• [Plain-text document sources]
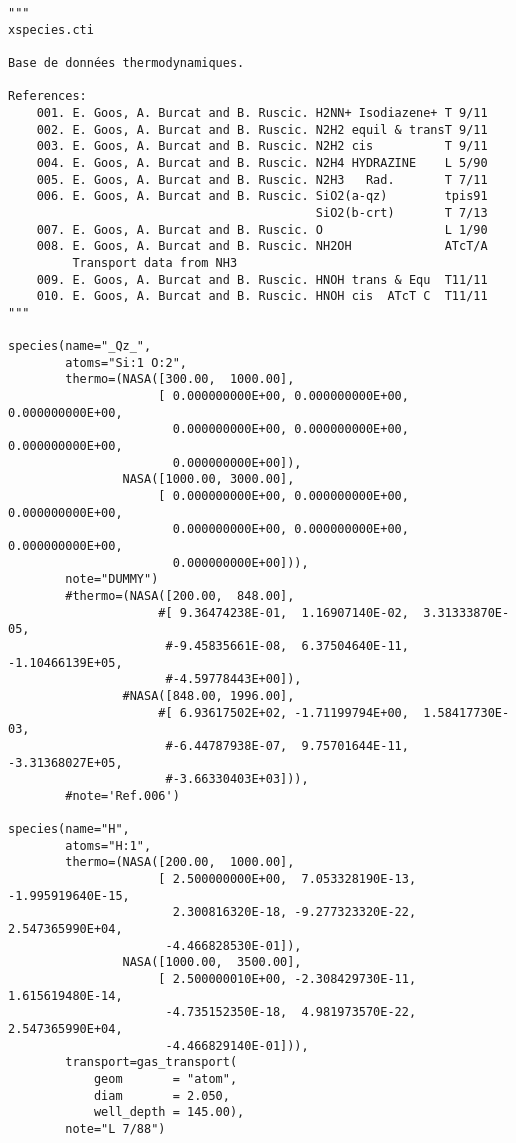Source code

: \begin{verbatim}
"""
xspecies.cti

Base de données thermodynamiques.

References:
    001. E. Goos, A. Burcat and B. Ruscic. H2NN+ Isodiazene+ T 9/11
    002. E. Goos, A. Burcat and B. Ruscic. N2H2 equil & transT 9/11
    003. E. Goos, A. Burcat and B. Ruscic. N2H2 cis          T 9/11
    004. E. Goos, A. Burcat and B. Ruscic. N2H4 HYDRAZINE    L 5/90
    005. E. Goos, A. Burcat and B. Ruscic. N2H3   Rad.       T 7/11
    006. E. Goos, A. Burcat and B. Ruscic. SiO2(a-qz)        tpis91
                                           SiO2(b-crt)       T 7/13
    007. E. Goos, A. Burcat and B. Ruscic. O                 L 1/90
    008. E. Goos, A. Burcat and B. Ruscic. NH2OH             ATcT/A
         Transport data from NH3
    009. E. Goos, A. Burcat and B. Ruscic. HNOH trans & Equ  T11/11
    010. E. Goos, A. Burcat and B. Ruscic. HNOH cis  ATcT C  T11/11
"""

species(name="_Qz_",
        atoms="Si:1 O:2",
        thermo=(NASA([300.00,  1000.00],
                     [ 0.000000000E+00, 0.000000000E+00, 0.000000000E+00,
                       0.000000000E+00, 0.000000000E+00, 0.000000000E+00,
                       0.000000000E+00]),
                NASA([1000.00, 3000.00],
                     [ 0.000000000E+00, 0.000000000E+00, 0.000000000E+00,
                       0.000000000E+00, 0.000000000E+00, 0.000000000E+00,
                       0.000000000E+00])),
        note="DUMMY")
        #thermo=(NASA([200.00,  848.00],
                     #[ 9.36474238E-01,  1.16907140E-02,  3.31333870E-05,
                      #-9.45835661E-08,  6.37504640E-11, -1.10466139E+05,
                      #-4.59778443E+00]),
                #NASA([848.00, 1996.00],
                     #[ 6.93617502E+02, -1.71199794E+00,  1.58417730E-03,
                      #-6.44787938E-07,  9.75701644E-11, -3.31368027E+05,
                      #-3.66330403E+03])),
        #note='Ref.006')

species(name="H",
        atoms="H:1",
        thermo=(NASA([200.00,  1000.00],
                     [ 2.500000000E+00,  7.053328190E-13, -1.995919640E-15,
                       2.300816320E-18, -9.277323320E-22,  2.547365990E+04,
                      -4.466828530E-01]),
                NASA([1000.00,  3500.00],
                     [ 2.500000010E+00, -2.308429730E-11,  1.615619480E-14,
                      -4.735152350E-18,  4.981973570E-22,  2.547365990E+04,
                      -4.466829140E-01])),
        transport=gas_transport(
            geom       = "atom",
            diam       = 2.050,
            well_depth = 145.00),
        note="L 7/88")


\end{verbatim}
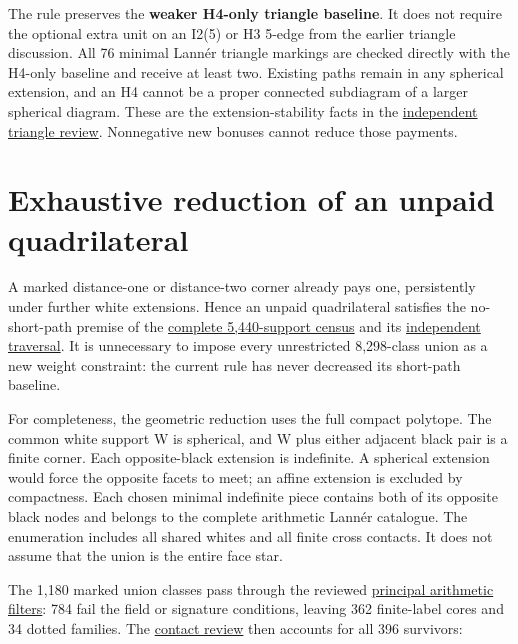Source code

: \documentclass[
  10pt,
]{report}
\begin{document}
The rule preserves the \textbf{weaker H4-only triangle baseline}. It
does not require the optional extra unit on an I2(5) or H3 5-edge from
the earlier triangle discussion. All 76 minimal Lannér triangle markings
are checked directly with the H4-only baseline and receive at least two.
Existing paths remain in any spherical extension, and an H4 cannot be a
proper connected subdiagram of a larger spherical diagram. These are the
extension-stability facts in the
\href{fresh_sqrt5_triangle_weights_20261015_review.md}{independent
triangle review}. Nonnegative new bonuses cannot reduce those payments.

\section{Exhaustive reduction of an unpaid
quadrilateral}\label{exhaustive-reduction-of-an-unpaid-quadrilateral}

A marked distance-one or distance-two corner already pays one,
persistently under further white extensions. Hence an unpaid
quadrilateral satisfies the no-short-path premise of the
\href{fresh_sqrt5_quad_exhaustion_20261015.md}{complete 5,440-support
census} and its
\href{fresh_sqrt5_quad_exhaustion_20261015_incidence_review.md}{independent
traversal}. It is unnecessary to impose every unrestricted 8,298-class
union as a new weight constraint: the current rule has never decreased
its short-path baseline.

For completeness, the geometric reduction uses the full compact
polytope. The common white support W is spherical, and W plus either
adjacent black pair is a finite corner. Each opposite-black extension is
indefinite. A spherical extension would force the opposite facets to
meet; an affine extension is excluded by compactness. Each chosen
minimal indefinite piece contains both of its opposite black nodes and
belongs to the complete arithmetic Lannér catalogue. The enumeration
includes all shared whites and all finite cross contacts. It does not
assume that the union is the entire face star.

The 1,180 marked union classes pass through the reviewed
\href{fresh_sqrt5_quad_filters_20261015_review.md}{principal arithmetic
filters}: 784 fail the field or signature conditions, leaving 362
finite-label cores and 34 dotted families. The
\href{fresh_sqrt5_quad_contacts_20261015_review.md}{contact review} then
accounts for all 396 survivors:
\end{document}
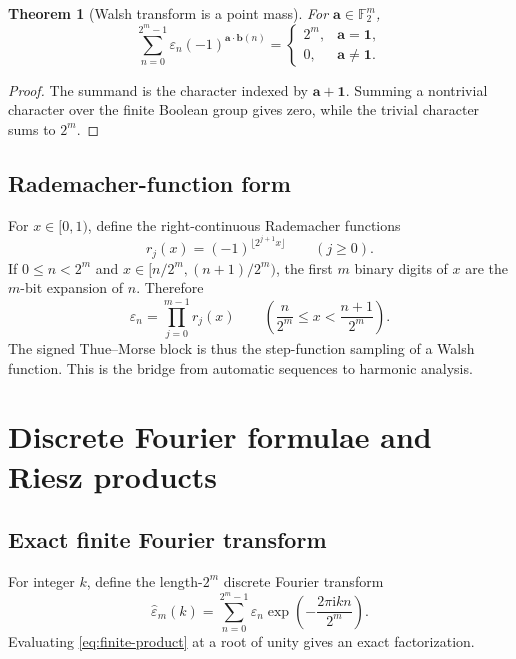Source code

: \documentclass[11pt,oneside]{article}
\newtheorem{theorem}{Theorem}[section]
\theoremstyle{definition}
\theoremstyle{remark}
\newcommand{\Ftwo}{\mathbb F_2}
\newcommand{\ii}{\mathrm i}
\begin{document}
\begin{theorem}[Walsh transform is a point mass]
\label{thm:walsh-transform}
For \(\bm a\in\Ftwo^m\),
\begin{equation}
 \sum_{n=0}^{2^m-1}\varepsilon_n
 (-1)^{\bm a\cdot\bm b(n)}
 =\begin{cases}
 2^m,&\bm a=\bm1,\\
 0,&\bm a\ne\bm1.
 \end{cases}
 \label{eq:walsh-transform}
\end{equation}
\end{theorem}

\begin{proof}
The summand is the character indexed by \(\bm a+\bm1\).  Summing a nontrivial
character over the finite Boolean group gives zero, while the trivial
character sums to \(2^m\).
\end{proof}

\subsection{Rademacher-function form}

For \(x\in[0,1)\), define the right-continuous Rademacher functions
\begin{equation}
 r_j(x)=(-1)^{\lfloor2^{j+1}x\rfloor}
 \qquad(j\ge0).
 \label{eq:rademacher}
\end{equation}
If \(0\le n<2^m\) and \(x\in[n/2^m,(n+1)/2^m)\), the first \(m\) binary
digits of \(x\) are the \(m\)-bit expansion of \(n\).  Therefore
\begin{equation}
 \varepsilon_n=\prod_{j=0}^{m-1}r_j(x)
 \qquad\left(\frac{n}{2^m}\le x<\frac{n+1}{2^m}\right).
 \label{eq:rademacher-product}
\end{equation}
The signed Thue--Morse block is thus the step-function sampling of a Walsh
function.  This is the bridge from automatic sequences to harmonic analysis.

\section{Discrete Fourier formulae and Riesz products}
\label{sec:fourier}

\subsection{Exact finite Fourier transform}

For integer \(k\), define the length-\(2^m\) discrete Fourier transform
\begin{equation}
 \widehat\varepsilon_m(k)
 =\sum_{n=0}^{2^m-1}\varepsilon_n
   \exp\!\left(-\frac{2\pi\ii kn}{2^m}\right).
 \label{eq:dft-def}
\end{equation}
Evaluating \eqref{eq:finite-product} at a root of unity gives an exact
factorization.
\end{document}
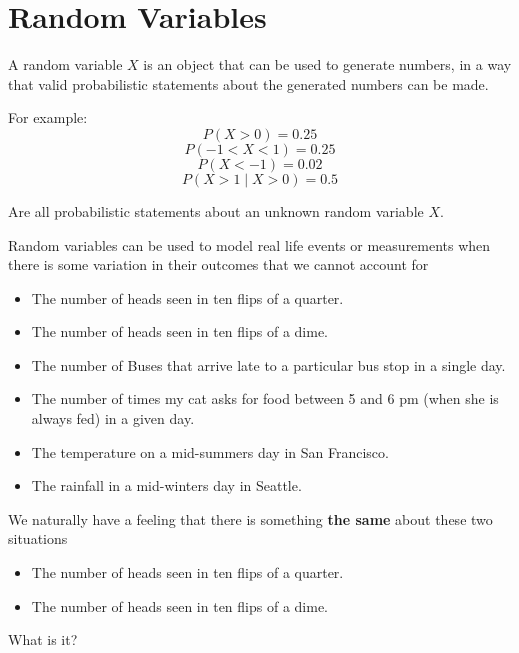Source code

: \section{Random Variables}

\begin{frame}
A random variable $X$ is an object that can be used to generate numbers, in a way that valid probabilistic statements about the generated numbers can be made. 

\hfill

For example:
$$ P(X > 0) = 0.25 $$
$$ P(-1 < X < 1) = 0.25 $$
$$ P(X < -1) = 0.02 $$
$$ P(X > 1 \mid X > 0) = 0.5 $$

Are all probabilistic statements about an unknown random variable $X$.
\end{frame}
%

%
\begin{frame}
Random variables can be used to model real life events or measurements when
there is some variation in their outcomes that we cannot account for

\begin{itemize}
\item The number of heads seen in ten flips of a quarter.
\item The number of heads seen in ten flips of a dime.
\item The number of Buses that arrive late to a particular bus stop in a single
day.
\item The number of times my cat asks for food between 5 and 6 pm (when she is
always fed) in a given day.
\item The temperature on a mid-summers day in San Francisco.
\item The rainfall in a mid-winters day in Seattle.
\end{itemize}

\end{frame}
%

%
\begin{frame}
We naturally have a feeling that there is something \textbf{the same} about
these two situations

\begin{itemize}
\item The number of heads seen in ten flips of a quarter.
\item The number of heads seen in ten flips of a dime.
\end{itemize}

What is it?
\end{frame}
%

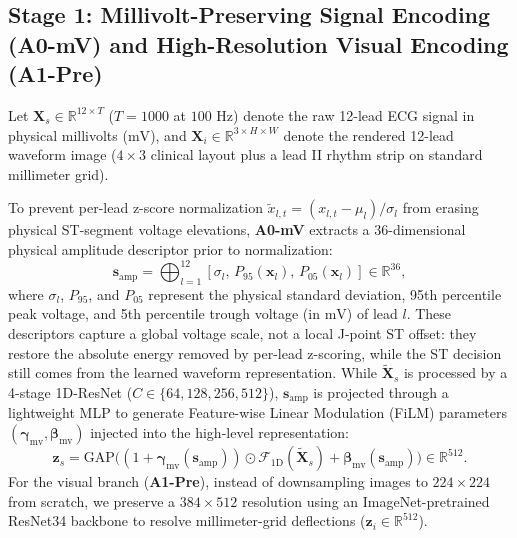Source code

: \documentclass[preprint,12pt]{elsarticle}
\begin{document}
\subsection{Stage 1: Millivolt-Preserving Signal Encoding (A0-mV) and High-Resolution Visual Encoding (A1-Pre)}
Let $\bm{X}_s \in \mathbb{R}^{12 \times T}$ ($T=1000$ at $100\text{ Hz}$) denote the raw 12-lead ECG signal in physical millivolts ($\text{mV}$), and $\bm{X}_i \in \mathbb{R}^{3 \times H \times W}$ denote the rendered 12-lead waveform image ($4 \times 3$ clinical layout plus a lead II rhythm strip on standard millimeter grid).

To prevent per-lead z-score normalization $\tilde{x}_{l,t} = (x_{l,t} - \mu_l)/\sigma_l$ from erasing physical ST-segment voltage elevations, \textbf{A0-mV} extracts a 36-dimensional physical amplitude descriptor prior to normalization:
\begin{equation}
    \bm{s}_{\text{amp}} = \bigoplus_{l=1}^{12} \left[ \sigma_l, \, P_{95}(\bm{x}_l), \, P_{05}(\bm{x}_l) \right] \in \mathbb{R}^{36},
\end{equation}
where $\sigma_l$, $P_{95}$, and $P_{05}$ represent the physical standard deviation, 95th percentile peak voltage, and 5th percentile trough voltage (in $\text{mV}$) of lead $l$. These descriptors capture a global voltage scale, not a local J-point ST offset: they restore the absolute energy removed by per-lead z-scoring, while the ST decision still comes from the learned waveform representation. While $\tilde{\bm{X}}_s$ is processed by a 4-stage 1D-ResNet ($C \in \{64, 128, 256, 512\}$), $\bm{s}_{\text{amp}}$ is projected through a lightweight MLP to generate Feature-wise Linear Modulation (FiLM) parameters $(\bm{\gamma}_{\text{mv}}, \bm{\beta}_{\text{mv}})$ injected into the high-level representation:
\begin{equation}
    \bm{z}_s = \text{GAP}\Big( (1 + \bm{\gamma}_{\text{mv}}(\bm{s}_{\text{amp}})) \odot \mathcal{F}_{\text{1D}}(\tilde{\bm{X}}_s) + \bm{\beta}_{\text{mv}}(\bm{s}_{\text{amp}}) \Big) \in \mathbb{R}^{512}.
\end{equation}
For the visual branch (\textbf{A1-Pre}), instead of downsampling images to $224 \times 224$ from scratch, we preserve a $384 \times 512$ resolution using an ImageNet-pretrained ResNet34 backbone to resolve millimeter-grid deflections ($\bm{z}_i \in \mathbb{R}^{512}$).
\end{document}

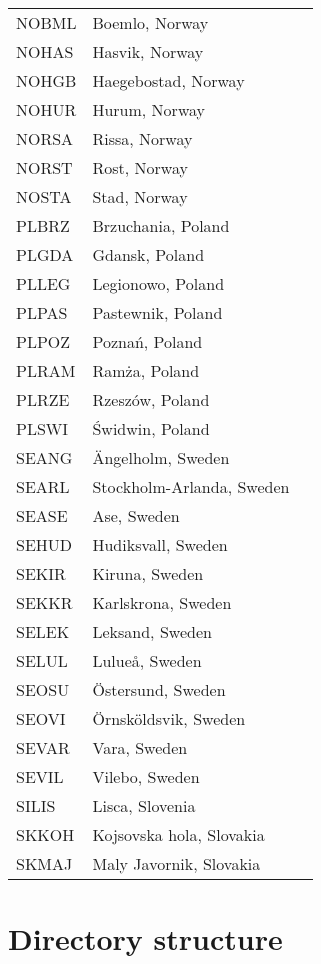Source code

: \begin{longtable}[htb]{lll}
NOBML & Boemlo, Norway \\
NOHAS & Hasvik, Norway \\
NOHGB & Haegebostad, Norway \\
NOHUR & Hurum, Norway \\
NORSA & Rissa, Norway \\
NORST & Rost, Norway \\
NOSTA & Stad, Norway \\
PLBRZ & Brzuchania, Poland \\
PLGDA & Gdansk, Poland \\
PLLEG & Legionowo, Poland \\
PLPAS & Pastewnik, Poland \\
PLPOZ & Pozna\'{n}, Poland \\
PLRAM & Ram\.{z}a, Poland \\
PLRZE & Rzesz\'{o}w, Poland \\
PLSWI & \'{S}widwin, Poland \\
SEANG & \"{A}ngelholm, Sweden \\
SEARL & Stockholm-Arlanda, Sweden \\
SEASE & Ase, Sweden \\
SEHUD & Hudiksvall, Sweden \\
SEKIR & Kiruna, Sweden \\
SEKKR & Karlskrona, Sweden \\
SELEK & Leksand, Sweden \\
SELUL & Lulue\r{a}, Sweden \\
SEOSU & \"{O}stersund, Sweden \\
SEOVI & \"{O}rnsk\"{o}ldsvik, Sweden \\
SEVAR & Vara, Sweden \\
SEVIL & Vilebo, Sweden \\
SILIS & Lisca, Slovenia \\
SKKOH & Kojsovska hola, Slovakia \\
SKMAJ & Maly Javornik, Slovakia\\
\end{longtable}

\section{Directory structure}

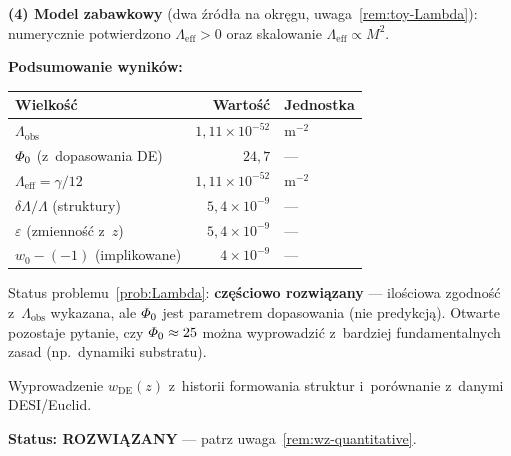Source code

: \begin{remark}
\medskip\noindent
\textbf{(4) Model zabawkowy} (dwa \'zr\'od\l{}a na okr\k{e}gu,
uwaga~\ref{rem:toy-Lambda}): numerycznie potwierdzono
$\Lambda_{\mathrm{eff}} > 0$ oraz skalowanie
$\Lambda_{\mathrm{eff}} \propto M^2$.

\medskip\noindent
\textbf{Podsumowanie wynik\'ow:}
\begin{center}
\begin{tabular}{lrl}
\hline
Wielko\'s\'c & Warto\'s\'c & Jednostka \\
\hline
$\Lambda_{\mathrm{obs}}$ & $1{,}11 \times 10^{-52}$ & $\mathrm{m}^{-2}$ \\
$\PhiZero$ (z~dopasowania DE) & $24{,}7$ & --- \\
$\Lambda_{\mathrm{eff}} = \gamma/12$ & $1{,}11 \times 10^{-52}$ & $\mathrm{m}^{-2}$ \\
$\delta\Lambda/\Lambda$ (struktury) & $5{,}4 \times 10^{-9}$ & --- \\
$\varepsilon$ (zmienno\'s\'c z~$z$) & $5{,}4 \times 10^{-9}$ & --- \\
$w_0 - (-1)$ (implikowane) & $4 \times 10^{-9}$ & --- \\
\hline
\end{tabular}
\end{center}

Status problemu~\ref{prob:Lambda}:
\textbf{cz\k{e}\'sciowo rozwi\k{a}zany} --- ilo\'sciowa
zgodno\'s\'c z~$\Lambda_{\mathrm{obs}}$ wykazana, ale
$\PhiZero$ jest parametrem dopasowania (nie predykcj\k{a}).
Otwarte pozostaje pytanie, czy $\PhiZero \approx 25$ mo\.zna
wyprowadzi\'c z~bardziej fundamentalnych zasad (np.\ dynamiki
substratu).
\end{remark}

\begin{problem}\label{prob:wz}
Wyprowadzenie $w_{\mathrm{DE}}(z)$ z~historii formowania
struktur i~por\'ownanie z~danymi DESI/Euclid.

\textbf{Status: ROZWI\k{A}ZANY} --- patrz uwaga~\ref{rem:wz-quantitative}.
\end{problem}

• [What this task involves]
Tally the lines in the data that contain the string "opposite". Report only the total.

• [Result for this task]
3